How do you set standards for these tools?
For example, a recent FDA clarification of a rule basically said that medical AI devices count as medical devices as well. So that's a positive piece of news.
I do think, however, that we currently lack a lot of the standards when it comes to developing predictive AI. One example is that unlike regular medical technology, when we develop AI systems, they are sensitive to the distribution in which they're deployed. So it's not enough to have a one-size-fits all tool that is developed once and then used in hospitals over time and across the country. What we really need to have is domain-specific interventions, so a tool that's fine-tuned to work well within a specific hospital system or even a specific hospital.
I think that's important, because over time and from geographic location to location, the patterns of health care, the patterns of diseases, are also where minor things like what types of devices are in use within a particular hospital can change. And unlike traditional medical devices, machine-learning algorithms are really sensitive to these small changes.
This is something we've also seen play out in real world examples. So an example is Epic's sepsis prediction algorithm, which actually folks at STAT, including Casey Ross, reported on a couple of years ago very extensively. This was an algorithm that Epic sold as being a one-size-fits-all success prediction tool, and it was deployed in 2016. It wasn't until 2021 when a set of experts from the University of Michigan looked at the algorithm's results that they found that the algorithm did not work as well as the company had claimed. And then it took Epic another year to change how their algorithm was deployed, to make sure that every hospital had to modify it or adapt it, or train the model on their own data.
Going forward, this is the type of insight that can help inform practices for improving predictive AI if we are using it in medical settings. The other thing, of course, is once we start treating medical AI systems as medical devices or as medical interventions, we also need to evaluate them just as we evaluate other medical interventions. So having prospective studies in order to evaluate how well these work should be complemented with studies of post-deployment medical AI assessments. Both of these things are necessary in order to come to a place where AI can actually be useful at predicting clinically relevant settings.
Where do you see AI in health care going in the next five or 10 years?
So I think generative AI will continue to see widespread adoption. We are in a period where people are experimenting with possible uses of AI, and I do think a lot of these uses might not have matured enough for them to be deployed in the real world. My main worry is that we end up in a world where we rush to adopt generative AI across medical users, without proper evaluation schemes.
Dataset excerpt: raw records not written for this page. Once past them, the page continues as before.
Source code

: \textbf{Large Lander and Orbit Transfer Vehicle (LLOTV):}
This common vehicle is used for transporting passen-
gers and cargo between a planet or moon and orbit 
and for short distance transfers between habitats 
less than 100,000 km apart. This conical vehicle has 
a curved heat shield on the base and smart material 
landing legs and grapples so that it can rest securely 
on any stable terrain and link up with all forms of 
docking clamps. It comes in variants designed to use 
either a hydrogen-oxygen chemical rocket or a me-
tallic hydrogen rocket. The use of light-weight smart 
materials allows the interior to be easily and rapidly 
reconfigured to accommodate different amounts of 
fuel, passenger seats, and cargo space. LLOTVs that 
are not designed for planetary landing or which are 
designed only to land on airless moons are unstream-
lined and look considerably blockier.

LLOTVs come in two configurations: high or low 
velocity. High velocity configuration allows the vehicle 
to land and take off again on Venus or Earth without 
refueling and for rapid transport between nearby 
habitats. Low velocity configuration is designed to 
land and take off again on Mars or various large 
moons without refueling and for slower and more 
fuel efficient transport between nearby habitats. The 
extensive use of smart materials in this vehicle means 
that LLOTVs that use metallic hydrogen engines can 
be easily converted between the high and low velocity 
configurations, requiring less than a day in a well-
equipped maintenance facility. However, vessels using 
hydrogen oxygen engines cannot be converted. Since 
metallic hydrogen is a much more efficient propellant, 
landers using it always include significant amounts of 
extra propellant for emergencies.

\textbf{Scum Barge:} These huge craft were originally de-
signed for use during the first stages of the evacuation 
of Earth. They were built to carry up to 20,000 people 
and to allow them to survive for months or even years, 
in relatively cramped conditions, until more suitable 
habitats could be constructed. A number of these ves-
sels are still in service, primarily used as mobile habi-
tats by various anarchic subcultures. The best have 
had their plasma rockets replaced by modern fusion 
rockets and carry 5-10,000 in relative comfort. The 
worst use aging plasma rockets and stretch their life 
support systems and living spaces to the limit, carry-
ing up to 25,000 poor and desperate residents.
That said, I am broadly optimistic about the slightly longer term. We are already seeing early signs of generative AI being adopted to increase efficiency. On the one hand, for example, by summarizing doctor's notes or by helping transcribe them, and on the other hand, by pushing the frontiers of what's possible, for example, through semi-automated drug discovery.
I think both of those areas will continue to see a lot more adoption, and I think a lot of it will have many positive effects, so long as we develop ways to evaluate these models and not fool ourselves into thinking that the models work better than they do. As someone recently put it to me, language models and generative AI always work better at first glance than they do in the longer run, and they're always more impressive in a demo than they are in the real world.